* _Aim of the task_: Print every record exactly, omitting none.

*** Opening Extracted data ***

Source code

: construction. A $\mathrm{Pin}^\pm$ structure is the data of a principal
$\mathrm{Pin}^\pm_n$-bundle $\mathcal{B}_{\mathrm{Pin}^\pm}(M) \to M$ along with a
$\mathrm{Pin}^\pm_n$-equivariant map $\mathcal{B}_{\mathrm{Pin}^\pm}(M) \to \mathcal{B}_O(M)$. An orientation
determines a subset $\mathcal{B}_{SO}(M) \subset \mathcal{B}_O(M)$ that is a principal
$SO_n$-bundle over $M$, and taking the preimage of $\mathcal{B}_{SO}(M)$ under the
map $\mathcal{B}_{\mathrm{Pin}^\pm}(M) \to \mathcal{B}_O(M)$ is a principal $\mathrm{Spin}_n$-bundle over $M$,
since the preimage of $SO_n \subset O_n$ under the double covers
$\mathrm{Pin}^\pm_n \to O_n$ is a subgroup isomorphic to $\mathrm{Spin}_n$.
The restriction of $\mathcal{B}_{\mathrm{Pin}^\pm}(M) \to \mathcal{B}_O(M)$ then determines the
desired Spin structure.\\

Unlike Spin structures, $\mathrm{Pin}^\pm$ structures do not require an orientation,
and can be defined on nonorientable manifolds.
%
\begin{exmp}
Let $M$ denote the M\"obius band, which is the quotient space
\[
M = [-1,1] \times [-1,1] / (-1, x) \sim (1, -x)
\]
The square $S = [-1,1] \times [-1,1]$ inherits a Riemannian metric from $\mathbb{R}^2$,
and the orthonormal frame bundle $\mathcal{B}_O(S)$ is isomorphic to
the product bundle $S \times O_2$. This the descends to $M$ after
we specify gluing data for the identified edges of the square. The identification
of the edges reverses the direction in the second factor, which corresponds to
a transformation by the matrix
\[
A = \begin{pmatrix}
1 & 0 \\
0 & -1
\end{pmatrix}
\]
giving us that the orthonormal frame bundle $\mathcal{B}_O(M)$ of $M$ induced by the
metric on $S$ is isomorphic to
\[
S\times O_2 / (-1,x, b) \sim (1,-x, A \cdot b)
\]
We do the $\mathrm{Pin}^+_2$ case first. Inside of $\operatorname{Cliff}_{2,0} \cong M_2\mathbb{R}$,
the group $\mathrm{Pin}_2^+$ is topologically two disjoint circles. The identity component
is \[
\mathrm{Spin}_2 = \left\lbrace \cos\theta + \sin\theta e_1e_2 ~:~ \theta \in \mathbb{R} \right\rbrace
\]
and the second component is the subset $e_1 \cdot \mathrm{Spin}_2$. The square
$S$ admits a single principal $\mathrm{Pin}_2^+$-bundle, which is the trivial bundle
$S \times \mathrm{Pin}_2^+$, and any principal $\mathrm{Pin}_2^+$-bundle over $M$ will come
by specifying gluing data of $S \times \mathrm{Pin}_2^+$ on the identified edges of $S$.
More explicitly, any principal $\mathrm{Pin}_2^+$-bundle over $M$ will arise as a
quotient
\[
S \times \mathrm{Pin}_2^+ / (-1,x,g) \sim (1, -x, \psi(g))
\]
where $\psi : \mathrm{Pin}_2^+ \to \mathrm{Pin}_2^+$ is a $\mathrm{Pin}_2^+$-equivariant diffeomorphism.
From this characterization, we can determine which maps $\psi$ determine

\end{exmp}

*** Closing Extracted data ***

* _Final answer_:
Source code

: construction. A $\mathrm{Pin}^\pm$ structure is the data of a principal
$\mathrm{Pin}^\pm_n$-bundle $\mathcal{B}_{\mathrm{Pin}^\pm}(M) \to M$ along with a
$\mathrm{Pin}^\pm_n$-equivariant map $\mathcal{B}_{\mathrm{Pin}^\pm}(M) \to \mathcal{B}_O(M)$. An orientation
determines a subset $\mathcal{B}_{SO}(M) \subset \mathcal{B}_O(M)$ that is a principal
$SO_n$-bundle over $M$, and taking the preimage of $\mathcal{B}_{SO}(M)$ under the
map $\mathcal{B}_{\mathrm{Pin}^\pm}(M) \to \mathcal{B}_O(M)$ is a principal $\mathrm{Spin}_n$-bundle over $M$,
since the preimage of $SO_n \subset O_n$ under the double covers
$\mathrm{Pin}^\pm_n \to O_n$ is a subgroup isomorphic to $\mathrm{Spin}_n$.
The restriction of $\mathcal{B}_{\mathrm{Pin}^\pm}(M) \to \mathcal{B}_O(M)$ then determines the
desired Spin structure.\\

Unlike Spin structures, $\mathrm{Pin}^\pm$ structures do not require an orientation,
and can be defined on nonorientable manifolds.
%
\begin{exmp}
Let $M$ denote the M\"obius band, which is the quotient space
\[
M = [-1,1] \times [-1,1] / (-1, x) \sim (1, -x)
\]
The square $S = [-1,1] \times [-1,1]$ inherits a Riemannian metric from $\mathbb{R}^2$,
and the orthonormal frame bundle $\mathcal{B}_O(S)$ is isomorphic to
the product bundle $S \times O_2$. This the descends to $M$ after
we specify gluing data for the identified edges of the square. The identification
of the edges reverses the direction in the second factor, which corresponds to
a transformation by the matrix
\[
A = \begin{pmatrix}
1 & 0 \\
0 & -1
\end{pmatrix}
\]
giving us that the orthonormal frame bundle $\mathcal{B}_O(M)$ of $M$ induced by the
metric on $S$ is isomorphic to
\[
S\times O_2 / (-1,x, b) \sim (1,-x, A \cdot b)
\]
We do the $\mathrm{Pin}^+_2$ case first. Inside of $\operatorname{Cliff}_{2,0} \cong M_2\mathbb{R}$,
the group $\mathrm{Pin}_2^+$ is topologically two disjoint circles. The identity component
is \[
\mathrm{Spin}_2 = \left\lbrace \cos\theta + \sin\theta e_1e_2 ~:~ \theta \in \mathbb{R} \right\rbrace
\]
and the second component is the subset $e_1 \cdot \mathrm{Spin}_2$. The square
$S$ admits a single principal $\mathrm{Pin}_2^+$-bundle, which is the trivial bundle
$S \times \mathrm{Pin}_2^+$, and any principal $\mathrm{Pin}_2^+$-bundle over $M$ will come
by specifying gluing data of $S \times \mathrm{Pin}_2^+$ on the identified edges of $S$.
More explicitly, any principal $\mathrm{Pin}_2^+$-bundle over $M$ will arise as a
quotient
\[
S \times \mathrm{Pin}_2^+ / (-1,x,g) \sim (1, -x, \psi(g))
\]
where $\psi : \mathrm{Pin}_2^+ \to \mathrm{Pin}_2^+$ is a $\mathrm{Pin}_2^+$-equivariant diffeomorphism.
From this characterization, we can determine which maps $\psi$ determine

\end{exmp}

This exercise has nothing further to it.